The benefits dYdX can enjoy by choosing Cosmos app-chain over Ethereum’s ZK rollup are as follows:
- Building a new L1 token economics from scratch → Existing dYdX to be switched to L1 token
- Lower fee than Ethereum → Gas fee to be free of charge (but trading fees will still be incurred)
- Higher level of decentralization than ZK Rollup solution → Decentralized form of governance planned for V4
However, leaving Ethereum means leaving a blockchain ecosystem that has abundant liquidity and is used and verified by numerous users. As such, dYdX is tasked with having to solve various challenges such as 1) preventing attrition of existing Ethereum users, 2) gaining sufficient trust in its standalone chain, and 3) building infrastructures, including bridges. In fact, the growth of the Cosmos ecosystem, which had been stagnant since the Terra incident, will have to be accompanied in order for dYdX to maintain the same level of performance in the Cosmos DeFi ecosystem, which is a mere 1/100 of the entire Ethereum ecosystem.

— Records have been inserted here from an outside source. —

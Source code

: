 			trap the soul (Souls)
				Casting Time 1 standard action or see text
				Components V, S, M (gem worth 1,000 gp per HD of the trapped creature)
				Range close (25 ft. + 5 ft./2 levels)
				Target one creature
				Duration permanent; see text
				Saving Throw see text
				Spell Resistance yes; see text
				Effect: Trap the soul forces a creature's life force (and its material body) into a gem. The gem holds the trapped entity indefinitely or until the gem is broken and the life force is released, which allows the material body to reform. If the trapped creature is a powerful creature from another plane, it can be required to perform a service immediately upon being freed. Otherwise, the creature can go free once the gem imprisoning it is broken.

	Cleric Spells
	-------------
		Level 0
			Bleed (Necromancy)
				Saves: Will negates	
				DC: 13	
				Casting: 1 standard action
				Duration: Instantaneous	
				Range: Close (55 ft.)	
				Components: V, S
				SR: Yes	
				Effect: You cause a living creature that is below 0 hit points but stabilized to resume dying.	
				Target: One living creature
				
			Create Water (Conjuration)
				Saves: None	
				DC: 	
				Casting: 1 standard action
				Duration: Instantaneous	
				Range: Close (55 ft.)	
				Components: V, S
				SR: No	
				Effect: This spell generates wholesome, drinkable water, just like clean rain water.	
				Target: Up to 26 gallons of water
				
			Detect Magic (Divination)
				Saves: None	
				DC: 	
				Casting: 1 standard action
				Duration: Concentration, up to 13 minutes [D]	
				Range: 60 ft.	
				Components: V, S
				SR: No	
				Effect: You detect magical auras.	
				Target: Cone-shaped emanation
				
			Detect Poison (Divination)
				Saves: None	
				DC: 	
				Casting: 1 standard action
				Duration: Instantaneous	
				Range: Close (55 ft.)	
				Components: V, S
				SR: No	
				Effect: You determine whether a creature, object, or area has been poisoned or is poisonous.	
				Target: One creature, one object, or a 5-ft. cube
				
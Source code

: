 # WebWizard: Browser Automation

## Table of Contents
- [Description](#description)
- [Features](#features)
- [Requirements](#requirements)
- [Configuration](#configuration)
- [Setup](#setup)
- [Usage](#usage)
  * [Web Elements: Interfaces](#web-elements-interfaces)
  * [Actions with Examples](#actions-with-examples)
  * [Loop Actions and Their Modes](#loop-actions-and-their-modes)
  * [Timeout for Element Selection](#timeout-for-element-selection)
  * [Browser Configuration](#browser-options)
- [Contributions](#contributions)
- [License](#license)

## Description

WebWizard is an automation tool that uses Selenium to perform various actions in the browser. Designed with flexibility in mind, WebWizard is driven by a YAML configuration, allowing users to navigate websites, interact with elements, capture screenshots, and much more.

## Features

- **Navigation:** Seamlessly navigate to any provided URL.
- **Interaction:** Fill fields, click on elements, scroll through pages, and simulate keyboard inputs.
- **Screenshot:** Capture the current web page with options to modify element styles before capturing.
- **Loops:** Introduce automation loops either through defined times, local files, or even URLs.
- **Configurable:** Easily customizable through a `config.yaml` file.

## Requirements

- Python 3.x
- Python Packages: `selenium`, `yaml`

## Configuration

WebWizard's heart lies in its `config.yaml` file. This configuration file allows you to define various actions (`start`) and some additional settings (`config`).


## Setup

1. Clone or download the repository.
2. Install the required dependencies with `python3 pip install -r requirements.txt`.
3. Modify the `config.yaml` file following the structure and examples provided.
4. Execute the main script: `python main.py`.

Will This Be a DEX Market Game-Changer?
Due to the reasons mentioned above, some people in the industry have questioned dYdX’s launch of its own mainnet, pointing out the possibility that dYdX DEX will lose its competitive edge when it fails to secure a sufficient number of users after abandoning a much larger ecosystem of Ethereum and moving to Cosmos. AntonioJuliano, the founder of dYdX, shut this allegation down on his Twitter account, emphasizing that what really matters for a project is what products it builds rather than how many users are on a specific blockchain. He also added that the project would not only launch the standalone chain but also be equipped with infrastructures needed to use its V4 service, such as Cosmos wallet and bridges.

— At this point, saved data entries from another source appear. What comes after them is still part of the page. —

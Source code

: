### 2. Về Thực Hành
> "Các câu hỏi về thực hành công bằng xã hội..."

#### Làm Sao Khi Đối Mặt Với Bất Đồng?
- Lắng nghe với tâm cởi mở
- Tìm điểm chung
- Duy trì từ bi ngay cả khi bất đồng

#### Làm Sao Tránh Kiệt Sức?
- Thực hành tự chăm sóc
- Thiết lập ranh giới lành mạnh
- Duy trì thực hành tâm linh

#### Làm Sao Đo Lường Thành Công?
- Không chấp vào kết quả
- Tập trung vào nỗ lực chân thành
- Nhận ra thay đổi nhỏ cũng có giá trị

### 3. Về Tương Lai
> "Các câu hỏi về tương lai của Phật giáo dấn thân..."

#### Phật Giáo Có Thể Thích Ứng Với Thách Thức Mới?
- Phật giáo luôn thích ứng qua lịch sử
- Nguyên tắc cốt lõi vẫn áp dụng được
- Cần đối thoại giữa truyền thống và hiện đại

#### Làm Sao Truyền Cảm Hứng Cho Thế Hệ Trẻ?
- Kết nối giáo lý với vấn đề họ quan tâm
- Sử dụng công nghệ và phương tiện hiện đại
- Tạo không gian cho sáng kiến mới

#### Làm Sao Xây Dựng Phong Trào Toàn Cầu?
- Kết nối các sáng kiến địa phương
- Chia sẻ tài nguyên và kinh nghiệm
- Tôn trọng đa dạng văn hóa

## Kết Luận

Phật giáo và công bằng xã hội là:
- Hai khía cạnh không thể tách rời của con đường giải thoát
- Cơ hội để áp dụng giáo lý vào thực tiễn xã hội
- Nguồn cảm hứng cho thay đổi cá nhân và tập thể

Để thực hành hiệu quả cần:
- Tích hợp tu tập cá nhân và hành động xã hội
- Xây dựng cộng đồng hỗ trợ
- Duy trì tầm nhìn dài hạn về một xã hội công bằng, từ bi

For now, it is hard to tell the kind of impact dYdX’s move to the Cosmos ecosystem will have on the DEX ecosystem. dYdX may be able to maintain its momentum of growth as it was close to outperforming Uniswap, Ethereum’s major AMM-based DEX, by transaction volume. Or, it may lose its Ethereum users and shrink down to the scale of Osmosis, for example, another Cosmos DEX. Whether all the promises Antonio Juliano made, such as multi-chain infrastructure and seamless chain transition, will come true will also influence how the users behave. However, it is clear that Osmosis, which had enjoyed unrivaled dominance in Cosmos as the representative DEX, will likely lose a significant portion of its market share as such a powerful competitor enters the scene.
Results from the New Experiment to Be the Guideline for Other Late Starters
On its blog, the dYdX team has shared their philosophy of “Think 10x Bigger,” signifying that they think bigger and seek to take on bigger challenges. They also declared that their goal is not to be the top DEX in the boundary of a specific chain but to be the largest exchange in the entire exchange ecosystem. In order to reach its goal, dYdX took a stab at this bold new experiment of launching its own chain. How its future unfolds is likely to have a significant implication for the blockchain industry as a whole as we move forward. In particular, it will serve as a guideline for other project teams seeking to develop blockchain-based services when they try to decide which direction they should take, such as launching on the Ethereum L2, a monolithic blockchain, or a standalone blockchain. Of course, it would be difficult to predict the implications of dYdX’s choice. However, it is undisputedly clear that various experiments are underway even in this bear market and that efforts are continuously being made to create value in the industry, even as we speak now.